Trouble filling missing months of data with zero values

  • Hello,

    Hopefully someone can help a novice with the following problem i have. We have as system that records monthly reported figures and for several accounts, quite often the sites don't report their figures. So for a 12 month period there can often be gaps.
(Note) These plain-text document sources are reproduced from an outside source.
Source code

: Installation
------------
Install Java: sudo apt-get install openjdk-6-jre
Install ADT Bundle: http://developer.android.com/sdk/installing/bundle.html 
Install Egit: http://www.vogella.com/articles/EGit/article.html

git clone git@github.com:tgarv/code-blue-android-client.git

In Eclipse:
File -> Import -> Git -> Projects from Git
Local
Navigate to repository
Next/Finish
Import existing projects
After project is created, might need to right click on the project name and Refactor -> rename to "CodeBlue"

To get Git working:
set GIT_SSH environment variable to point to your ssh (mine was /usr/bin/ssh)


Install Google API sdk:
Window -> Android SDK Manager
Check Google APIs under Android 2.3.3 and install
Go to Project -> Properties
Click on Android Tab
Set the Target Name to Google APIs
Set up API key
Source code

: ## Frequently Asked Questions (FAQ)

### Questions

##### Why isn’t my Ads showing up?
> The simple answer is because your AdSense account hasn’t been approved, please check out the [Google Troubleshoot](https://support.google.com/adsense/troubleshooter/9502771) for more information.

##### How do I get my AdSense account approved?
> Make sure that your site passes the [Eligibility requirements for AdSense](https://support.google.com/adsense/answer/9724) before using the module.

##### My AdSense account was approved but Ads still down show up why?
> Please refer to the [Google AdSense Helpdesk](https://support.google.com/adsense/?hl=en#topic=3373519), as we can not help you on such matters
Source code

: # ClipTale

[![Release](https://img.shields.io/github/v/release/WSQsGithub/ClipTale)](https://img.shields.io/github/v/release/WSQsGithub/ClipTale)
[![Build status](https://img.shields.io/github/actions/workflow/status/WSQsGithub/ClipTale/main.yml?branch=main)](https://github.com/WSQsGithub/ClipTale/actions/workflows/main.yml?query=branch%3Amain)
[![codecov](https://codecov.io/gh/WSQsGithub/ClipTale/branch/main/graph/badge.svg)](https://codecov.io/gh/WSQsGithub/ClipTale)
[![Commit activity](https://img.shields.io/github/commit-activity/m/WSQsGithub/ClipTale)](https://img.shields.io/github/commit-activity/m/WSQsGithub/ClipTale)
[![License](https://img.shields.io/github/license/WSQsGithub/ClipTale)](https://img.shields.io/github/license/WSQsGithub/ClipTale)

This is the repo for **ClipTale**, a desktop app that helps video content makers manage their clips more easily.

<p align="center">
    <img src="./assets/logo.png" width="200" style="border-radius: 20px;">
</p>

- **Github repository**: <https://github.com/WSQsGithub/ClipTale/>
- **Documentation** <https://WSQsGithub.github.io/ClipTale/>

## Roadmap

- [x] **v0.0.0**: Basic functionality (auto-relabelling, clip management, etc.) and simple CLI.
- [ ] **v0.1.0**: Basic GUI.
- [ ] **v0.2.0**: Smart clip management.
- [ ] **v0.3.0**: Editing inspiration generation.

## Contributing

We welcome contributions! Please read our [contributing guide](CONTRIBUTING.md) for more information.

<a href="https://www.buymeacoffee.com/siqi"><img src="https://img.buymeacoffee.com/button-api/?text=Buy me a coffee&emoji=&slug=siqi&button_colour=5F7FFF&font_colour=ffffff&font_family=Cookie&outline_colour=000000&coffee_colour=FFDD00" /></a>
    I would like to show all months in a result set and just show a zero '0' if they haven't reported. I am sure that this should be simple but google is not helping me and i am going round in circles. I have tried to use a cross join but can't get close and i have also tried creating a CTE of months (01--12) and left joining to the source data and replacing the nulls. Both ways i have failed.

    Please can you help.

    I have provided some very basic DDL, test data (not the actual source data) to highlight the problem and also a screenshot of the result set that i desire (partial).

    CREATE TABLE TestData
    (
    [Year]INT
    ,[Month]CHAR (2)
    ,[Site]CHAR (5)
    ,[Account]CHAR (4)
    ,[Value]INT
    )

    INSERT INTO TestData ([Year],[Month],[Site],[Account],[Value])
    Values('18','06','Site1','Acc1','75')
    ,('18','12','Site1','Acc1','150')
    ,('18','01','Site1','Acc2','25')
    ,('18','05','Site1','Acc2','50')
    ,('18','01','Site2','Acc1','65')
    ,('18','03','Site2','Acc1','10')
    ,('18','08','Site2','Acc1','70')
    ,('18','03','Site2','Acc2','35')
    ,('18','04','Site2','Acc2','15')

    sqlss1

    This is my desired result for this test data (Partial):

    sqlss2l

    Thanks in advance,

     

    • This topic was modified 3 years, 4 months ago by  scienceof8.
  • Is your data really broken out by year and month?  With the month value set as char(2)?

    Will you only ever be querying for a single year - or will it be cross year?

     

    Jeffrey Williams
    “We are all faced with a series of great opportunities brilliantly disguised as impossible situations.”

    ― Charles R. Swindoll

    How to post questions to get better answers faster
    Managing Transaction Logs

  • No the source data is actually in financial periods that i split out into 2 columns. For example 1801, 1802, 1803, etc.

    First 2 digits are the financial year and the second 2 digits are the financial month (not calendar month). I quite often split them.

    The table will only have one years worth of data in it at source, as each financial year will have its own table. So it will only ever be querying for a single year.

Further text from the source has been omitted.